Spencer-Franks v Kellogg Brown & Root Ltd and others [2008] UKHL 46, [2008] All ER (D) 26 (Jul)

House of Lords

Lord Hoffmann, Lord Rodger, Lord Carswell, Lord Mance and Lord Neuberger

2 July 2008

For the purposes of identifying something as work equipment as defined by the Provision and Use of Work Equipment Regulations 1998 (SI 1998/2306), (the equipment regulations), one should consider whether it is for use, in the sense that it performs a useful, practical function within and in relation to the purposes of the business.

Angus Stewart QC and Jan McCall (instructed by Drummond Miller LLP) for the appellant.

Colin Macaulay QC and Roderick Dunlop (instructed by HBM Sayers) for the respondents.

In 2003, the appellant was employed as a mechanical technician by the first respondent (KBR). KBR contracted to supply workers to operate the Tartan Alpha platform in the Scottish sector of the North Sea, which was operated by the second respondent, Talisman Energy (UK) Ltd (Talisman). The appellant was one of the workers which KBR supplied to work on the platform.

In October 2003, the closer on the door of the central control room was not working properly, and the appellant was asked to inspect and repair it. According to the appellant, the screw in the linkage arm was disengaged in circumstances in which it should not have been, and he suffered injury as a result. He brought proceedings in Scotland, claiming that the respondents had each been in breach of its obligations under the equipment regulations, which replaced the Provision and Use of Work Equipment Regulations (SI 1992/2932) (the regulations), both having been passed in order to implement Council Directive (EEC) 89/655 (the equipment directive). He contended that the door closer was “work equipment” for the purposes of reg 2(1) of the equipment regulations, being a piece of machinery or apparatus for use at work. He further contended that it was not suitable for use in a way which would foreseeably affect his safety; it was attached in such a way that the arm would fly off unexpectedly and hit one in the face.

The sheriff sustained the plea of KBR on the ground that although the door closer was “work equipment”, the employer had no control over it and the regulations therefore did not impose responsibility upon it. On the other hand, Talisman, the operator, did have control. Both the appellant and Talisman appealed.

The Court of Session held that the door closer was not “work equipment”, and even if it was, the appellant had not been “using” it within the meaning of the regulations. The Court of Session accordingly dismissed the appellant’s appeal. He appealed to the House of Lords. Counsel for the respondents agreed that if Talisman was liable to the appellant, KBR would be also.

LORD HOFFMANN:
His lordship considered first the question of whether or not the door closer was work equipment. The equipment regulations were intended to implement the equipment directive, although the provisions of regs 3(3) to (5), which placed duties upon non-employers having control of work equipment, went beyond what the directive required.

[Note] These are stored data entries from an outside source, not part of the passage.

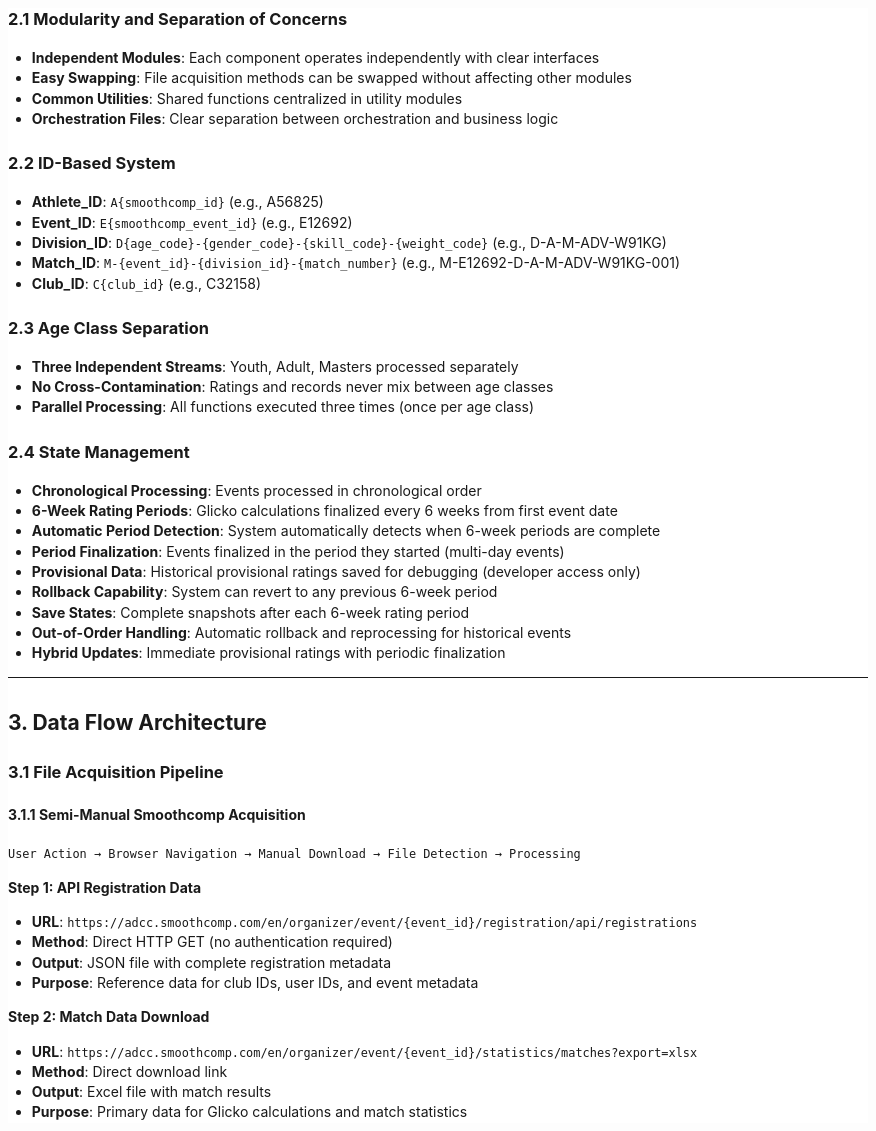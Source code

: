 ### 2.1 Modularity and Separation of Concerns
- **Independent Modules**: Each component operates independently with clear interfaces
- **Easy Swapping**: File acquisition methods can be swapped without affecting other modules
- **Common Utilities**: Shared functions centralized in utility modules
- **Orchestration Files**: Clear separation between orchestration and business logic

### 2.2 ID-Based System
- **Athlete_ID**: `A{smoothcomp_id}` (e.g., A56825)
- **Event_ID**: `E{smoothcomp_event_id}` (e.g., E12692)
- **Division_ID**: `D{age_code}-{gender_code}-{skill_code}-{weight_code}` (e.g., D-A-M-ADV-W91KG)
- **Match_ID**: `M-{event_id}-{division_id}-{match_number}` (e.g., M-E12692-D-A-M-ADV-W91KG-001)
- **Club_ID**: `C{club_id}` (e.g., C32158)

### 2.3 Age Class Separation
- **Three Independent Streams**: Youth, Adult, Masters processed separately
- **No Cross-Contamination**: Ratings and records never mix between age classes
- **Parallel Processing**: All functions executed three times (once per age class)

### 2.4 State Management
- **Chronological Processing**: Events processed in chronological order
- **6-Week Rating Periods**: Glicko calculations finalized every 6 weeks from first event date
- **Automatic Period Detection**: System automatically detects when 6-week periods are complete
- **Period Finalization**: Events finalized in the period they started (multi-day events)
- **Provisional Data**: Historical provisional ratings saved for debugging (developer access only)
- **Rollback Capability**: System can revert to any previous 6-week period
- **Save States**: Complete snapshots after each 6-week rating period
- **Out-of-Order Handling**: Automatic rollback and reprocessing for historical events
- **Hybrid Updates**: Immediate provisional ratings with periodic finalization

---

## 3. Data Flow Architecture

### 3.1 File Acquisition Pipeline

#### 3.1.1 Semi-Manual Smoothcomp Acquisition
```
User Action → Browser Navigation → Manual Download → File Detection → Processing
```

**Step 1: API Registration Data**
- **URL**: `https://adcc.smoothcomp.com/en/organizer/event/{event_id}/registration/api/registrations`
- **Method**: Direct HTTP GET (no authentication required)
- **Output**: JSON file with complete registration metadata
- **Purpose**: Reference data for club IDs, user IDs, and event metadata

**Step 2: Match Data Download**
- **URL**: `https://adcc.smoothcomp.com/en/organizer/event/{event_id}/statistics/matches?export=xlsx`
- **Method**: Direct download link
- **Output**: Excel file with match results
- **Purpose**: Primary data for Glicko calculations and match statistics
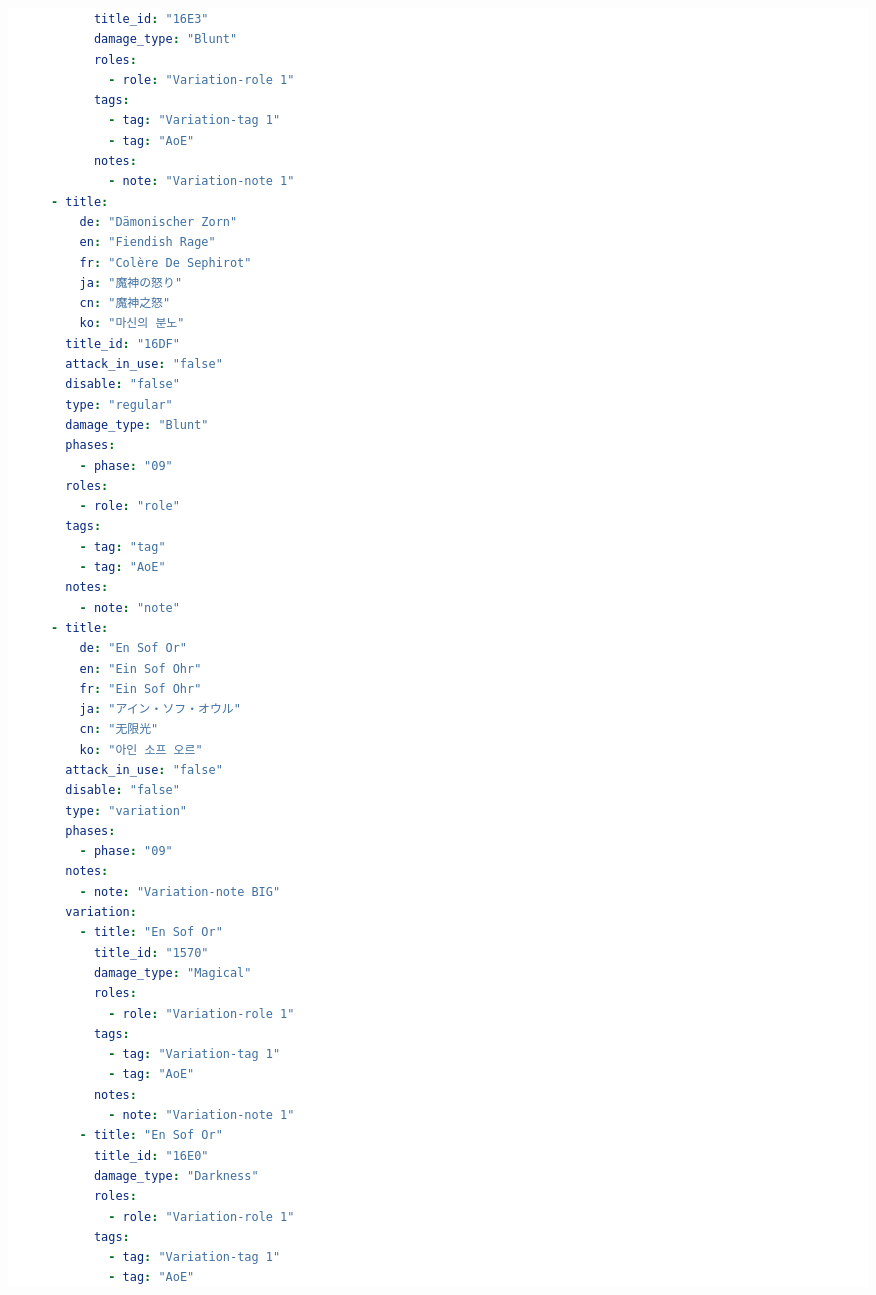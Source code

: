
 ```yaml
            title_id: "16E3"
            damage_type: "Blunt"
            roles:
              - role: "Variation-role 1"
            tags:
              - tag: "Variation-tag 1"
              - tag: "AoE"
            notes:
              - note: "Variation-note 1"
      - title:
          de: "Dämonischer Zorn"
          en: "Fiendish Rage"
          fr: "Colère De Sephirot"
          ja: "魔神の怒り"
          cn: "魔神之怒"
          ko: "마신의 분노"
        title_id: "16DF"
        attack_in_use: "false"
        disable: "false"
        type: "regular"
        damage_type: "Blunt"
        phases:
          - phase: "09"
        roles:
          - role: "role"
        tags:
          - tag: "tag"
          - tag: "AoE"
        notes:
          - note: "note"
      - title:
          de: "En Sof Or"
          en: "Ein Sof Ohr"
          fr: "Ein Sof Ohr"
          ja: "アイン・ソフ・オウル"
          cn: "无限光"
          ko: "아인 소프 오르"
        attack_in_use: "false"
        disable: "false"
        type: "variation"
        phases:
          - phase: "09"
        notes:
          - note: "Variation-note BIG"
        variation:
          - title: "En Sof Or"
            title_id: "1570"
            damage_type: "Magical"
            roles:
              - role: "Variation-role 1"
            tags:
              - tag: "Variation-tag 1"
              - tag: "AoE"
            notes:
              - note: "Variation-note 1"
          - title: "En Sof Or"
            title_id: "16E0"
            damage_type: "Darkness"
            roles:
              - role: "Variation-role 1"
            tags:
              - tag: "Variation-tag 1"
              - tag: "AoE"
```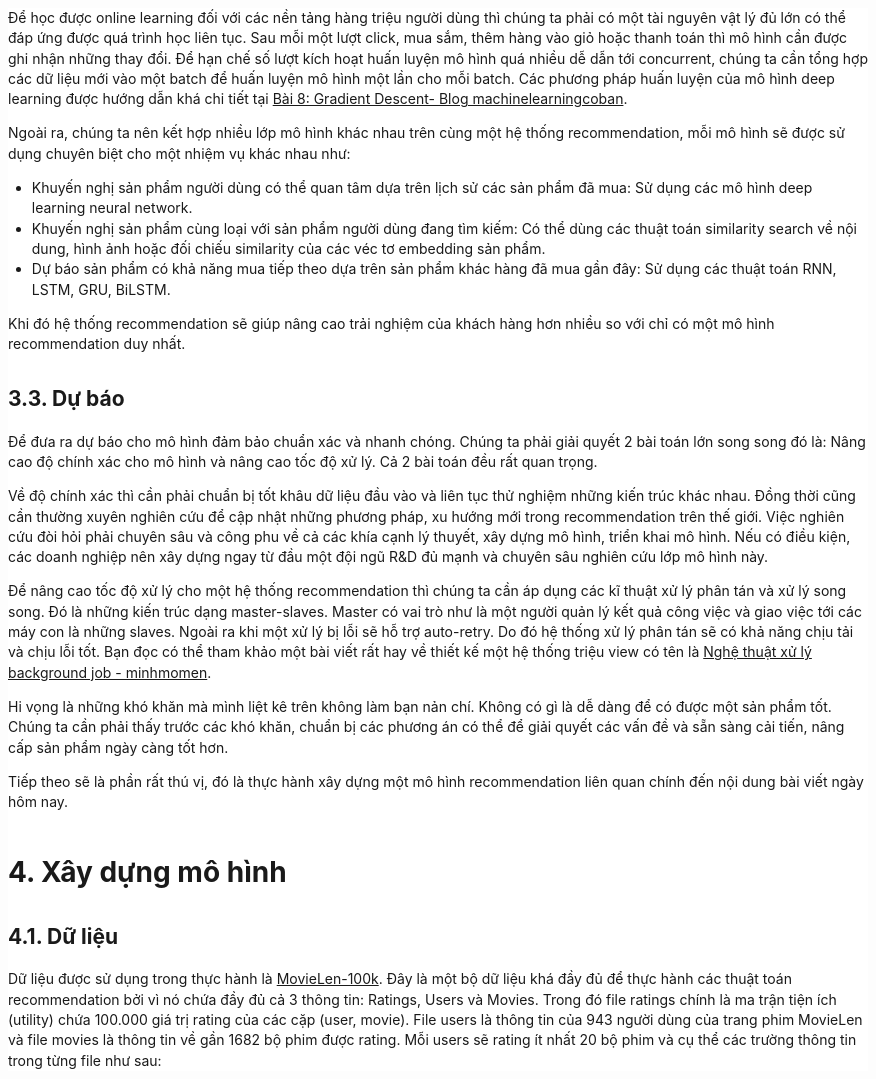 Để học được online learning đối với các nền tảng hàng triệu người dùng thì chúng ta phải có một tài nguyên vật lý đủ lớn có thể đáp ứng được quá trình học liên tục. Sau mỗi một lượt click, mua sắm, thêm hàng vào giỏ hoặc thanh toán thì mô hình cần được ghi nhận những thay đổi. Để hạn chế số lượt kích hoạt huấn luyện mô hình quá nhiều dễ dẫn tới concurrent, chúng ta cần tổng hợp các dữ liệu mới vào một batch để huấn luyện mô hình một lần cho mỗi batch. Các phương pháp huấn luyện của mô hình deep learning được hướng dẫn khá chi tiết tại [Bài 8: Gradient Descent- Blog machinelearningcoban](https://machinelearningcoban.com/2017/01/16/gradientdescent2/).

Ngoài ra, chúng ta nên kết hợp nhiều lớp mô hình khác nhau trên cùng một hệ thống recommendation, mỗi mô hình sẽ được sử dụng chuyên biệt cho một nhiệm vụ khác nhau như: 

* Khuyến nghị sản phẩm người dùng có thể quan tâm dựa trên lịch sử các sản phẩm đã mua: Sử dụng các mô hình deep learning neural network.
* Khuyến nghị sản phẩm cùng loại với sản phẩm người dùng đang tìm kiếm: Có thể dùng các thuật toán similarity search về nội dung, hình ảnh hoặc đối chiếu similarity của các véc tơ embedding sản phẩm.
* Dự báo sản phẩm có khả năng mua tiếp theo dựa trên sản phẩm khác hàng đã mua gần đây: Sử dụng các thuật toán RNN, LSTM, GRU, BiLSTM.

Khi đó hệ thống recommendation sẽ giúp nâng cao trải nghiệm của khách hàng hơn nhiều so với chỉ có một mô hình recommendation duy nhất.

## 3.3. Dự báo

Để đưa ra dự báo cho mô hình đảm bảo chuẩn xác và nhanh chóng. Chúng ta phải giải quyết 2 bài toán lớn song song đó là: Nâng cao độ chính xác cho mô hình và nâng cao tốc độ xử lý. Cả 2 bài toán đều rất quan trọng. 

Về độ chính xác thì cần phải chuẩn bị tốt khâu dữ liệu đầu vào và liên tục thử nghiệm những kiến trúc khác nhau. Đồng thời cũng cần thường xuyên nghiên cứu để cập nhật những phương pháp, xu hướng mới trong recommendation trên thế giới. Việc nghiên cứu đòi hỏi phải chuyên sâu và công phu về cả các khía cạnh lý thuyết, xây dựng mô hình, triển khai mô hình. Nếu có điều kiện, các doanh nghiệp nên xây dựng ngay từ đầu một đội ngũ R&D đủ mạnh và chuyên sâu nghiên cứu lớp mô hình này.

Để nâng cao tốc độ xử lý cho một hệ thống recommendation thì chúng ta cần áp dụng các kĩ thuật xử lý phân tán và xử lý song song. Đó là những kiến trúc dạng master-slaves. Master có vai trò như là một người quản lý kết quả công việc và giao việc tới các máy con là những slaves. Ngoài ra khi một xử lý bị lỗi sẽ hỗ trợ auto-retry. Do đó hệ thống xử lý phân tán sẽ có khả năng chịu tải và chịu lỗi tốt. Bạn đọc có thể tham khảo một bài viết rất hay về thiết kế một hệ thống triệu view có tên là [Nghệ thuật xử lý background job - minhmomen](https://viblo.asia/p/nghe-thuat-xu-ly-background-job-07LKXjqJlV4).

Hi vọng là những khó khăn mà mình liệt kê trên không làm bạn nản chí. Không có gì là dễ dàng để có được một sản phẩm tốt. Chúng ta cần phải thấy trước các khó khăn, chuẩn bị các phương án có thể để giải quyết các vấn đề và sẵn sàng cải tiến, nâng cấp sản phẩm ngày càng tốt hơn.

Tiếp theo sẽ là phần rất thú vị, đó là thực hành xây dựng một mô hình recommendation liên quan chính đến nội dung bài viết ngày hôm nay.

# 4. Xây dựng mô hình

## 4.1. Dữ liệu
Dữ liệu được sử dụng trong thực hành là [MovieLen-100k](https://grouplens.org/datasets/movielens/100k/). Đây là một bộ dữ liệu khá đầy đủ để thực hành các thuật toán recommendation bởi vì nó chứa đầy đủ cả 3 thông tin: Ratings, Users và Movies. Trong đó file ratings chính là ma trận tiện ích (utility) chứa 100.000 giá trị rating của các cặp (user, movie). File users là thông tin của 943 người dùng của trang phim MovieLen và file movies là thông tin về gần 1682 bộ phim được rating. Mỗi users sẽ rating ít nhất 20 bộ phim và cụ thể các trường thông tin trong từng file như sau:
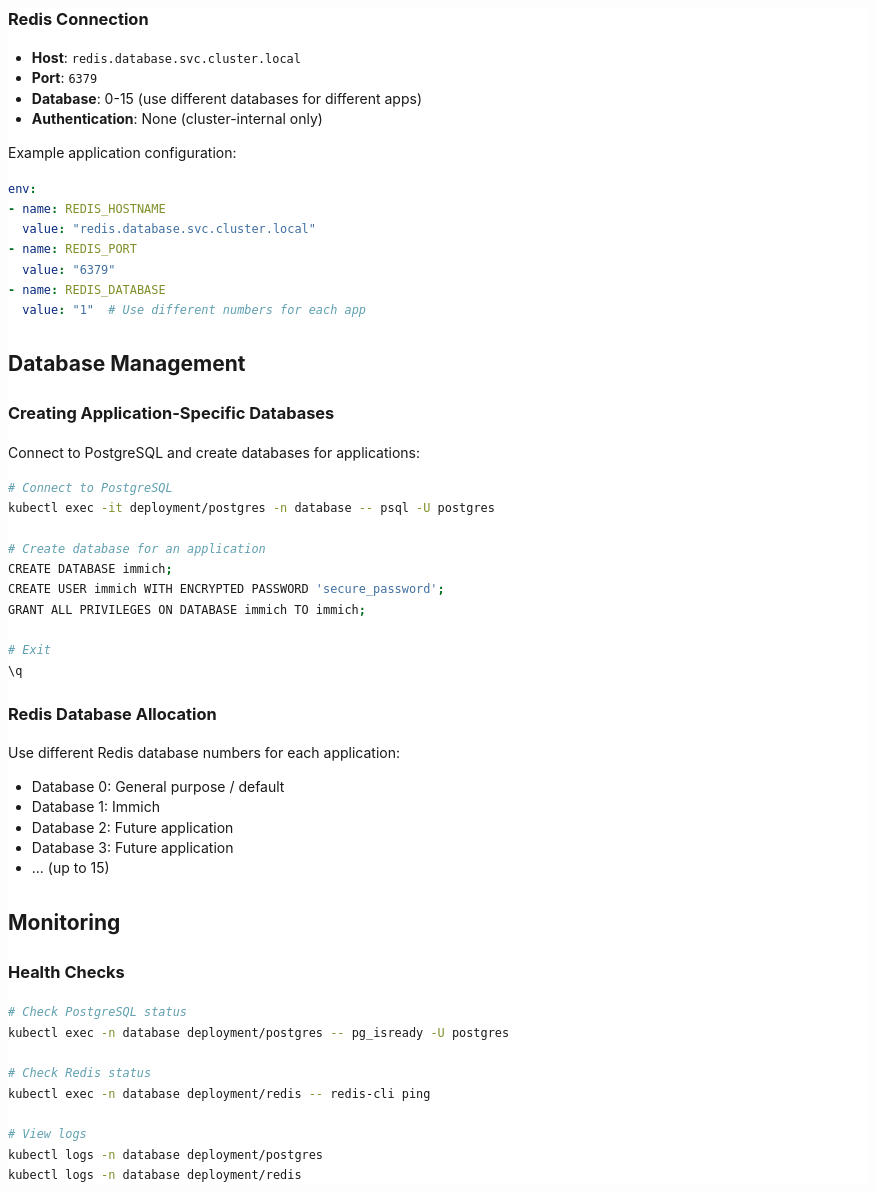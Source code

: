 ### Redis Connection
- **Host**: `redis.database.svc.cluster.local`
- **Port**: `6379`
- **Database**: 0-15 (use different databases for different apps)
- **Authentication**: None (cluster-internal only)

Example application configuration:
```yaml
env:
- name: REDIS_HOSTNAME
  value: "redis.database.svc.cluster.local"
- name: REDIS_PORT
  value: "6379"
- name: REDIS_DATABASE
  value: "1"  # Use different numbers for each app
```

## Database Management

### Creating Application-Specific Databases

Connect to PostgreSQL and create databases for applications:

```bash
# Connect to PostgreSQL
kubectl exec -it deployment/postgres -n database -- psql -U postgres

# Create database for an application
CREATE DATABASE immich;
CREATE USER immich WITH ENCRYPTED PASSWORD 'secure_password';
GRANT ALL PRIVILEGES ON DATABASE immich TO immich;

# Exit
\q
```

### Redis Database Allocation

Use different Redis database numbers for each application:
- Database 0: General purpose / default
- Database 1: Immich
- Database 2: Future application
- Database 3: Future application
- ... (up to 15)

## Monitoring

### Health Checks

```bash
# Check PostgreSQL status
kubectl exec -n database deployment/postgres -- pg_isready -U postgres

# Check Redis status
kubectl exec -n database deployment/redis -- redis-cli ping

# View logs
kubectl logs -n database deployment/postgres
kubectl logs -n database deployment/redis
```

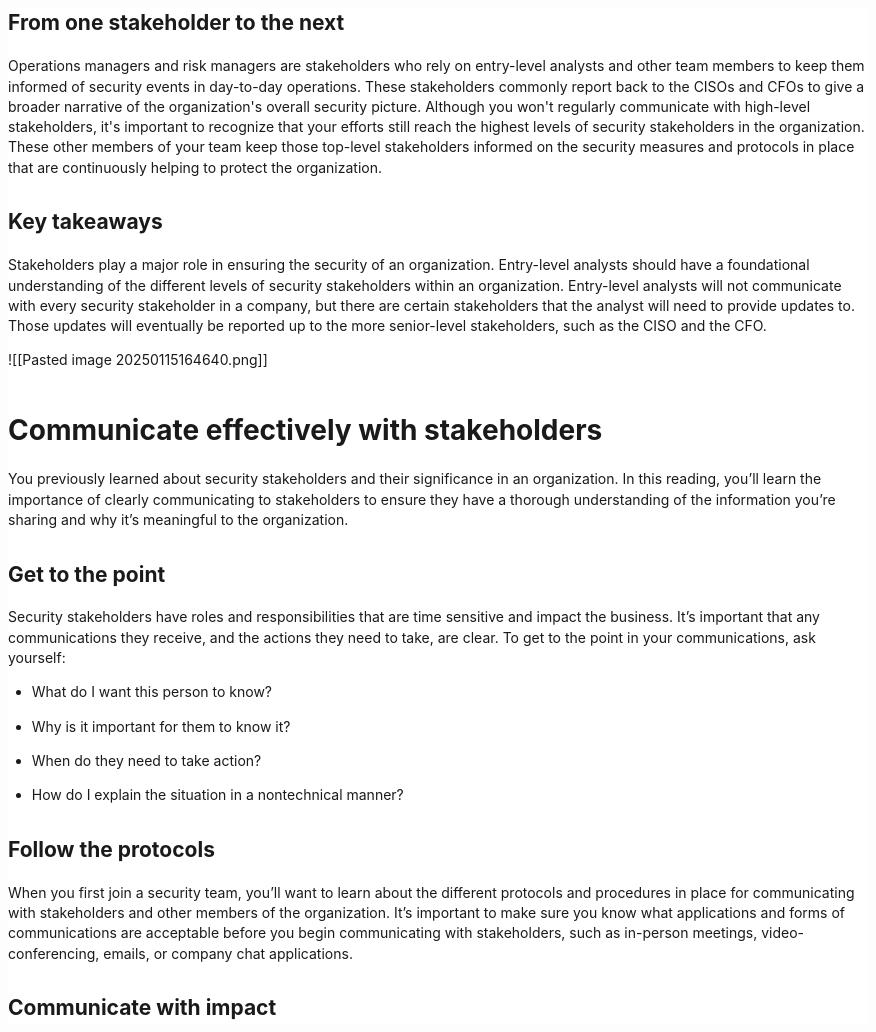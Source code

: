 ## From one stakeholder to the next  

Operations managers and risk managers are stakeholders who rely on entry-level analysts and other team members to keep them informed of security events in day-to-day operations. These stakeholders commonly report back to the CISOs and CFOs to give a broader narrative of the organization's overall security picture. Although you won't regularly communicate with high-level stakeholders, it's important to recognize that your efforts still reach the highest levels of security stakeholders in the organization. These other members of your team keep those top-level stakeholders informed on the security measures and protocols in place that are continuously helping to protect the organization.

## Key takeaways

Stakeholders play a major role in ensuring the security of an organization. Entry-level analysts should have a foundational understanding of the different levels of security stakeholders within an organization. Entry-level analysts will not communicate with every security stakeholder in a company, but there are certain stakeholders that the analyst will need to provide updates to. Those updates will eventually be reported up to the more senior-level stakeholders, such as the CISO and the CFO.


![[Pasted image 20250115164640.png]]
# Communicate effectively with stakeholders

You previously learned about security stakeholders and their significance in an organization. In this reading, you’ll learn the importance of clearly communicating to stakeholders to ensure they have a thorough understanding of the information you’re sharing and why it’s meaningful to the organization. 

## Get to the point

Security stakeholders have roles and responsibilities that are time sensitive and impact the business. It’s important that any communications they receive, and the actions they need to take, are clear. To get to the point in your communications, ask yourself: 

- What do I want this person to know? 
    
- Why is it important for them to know it? 
    
- When do they need to take action?
    
- How do I explain the situation in a nontechnical manner?
    

## Follow the protocols 

When you first join a security team, you’ll want to learn about the different protocols and procedures in place for communicating with stakeholders and other members of the organization. It’s important to make sure you know what applications and forms of communications are acceptable before you begin communicating with stakeholders, such as in-person meetings, video-conferencing, emails, or company chat applications.

## Communicate with impact
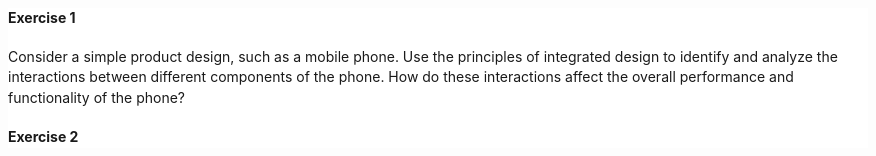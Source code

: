 #### Exercise 1
Consider a simple product design, such as a mobile phone. Use the principles of integrated design to identify and analyze the interactions between different components of the phone. How do these interactions affect the overall performance and functionality of the phone?

#### Exercise 2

The definition of work equipment in the directive was “any machine, apparatus, tool or installation used at work.” The definition in the equipment regulations used the words “for use at work”.

The change was made to forestall literalist arguments that a defective machine which caused injury while it was not being used was not work equipment. The domestic definition required one to ascertain the purpose of the apparatus etc. What was it for? If it was for use at work, then it was work equipment.

If one took that simple approach, then the answer was clear. Everyone using the control room was using it for the purposes of their work. They used the door to enter or leave the control room. And in doing so, they used the closer. Its purpose was for use at work. Giving the definition its ordinary meaning, the closer was work equipment. The question was whether or not it could be excluded by some implied qualification.

One possibility was that the equipment regulations impliedly excluded apparatus which formed part of the premises upon which the work took place. In the case of ordinary work premises on land, that might be a good argument. But it did not apply to equipment which was attached to an offshore platform.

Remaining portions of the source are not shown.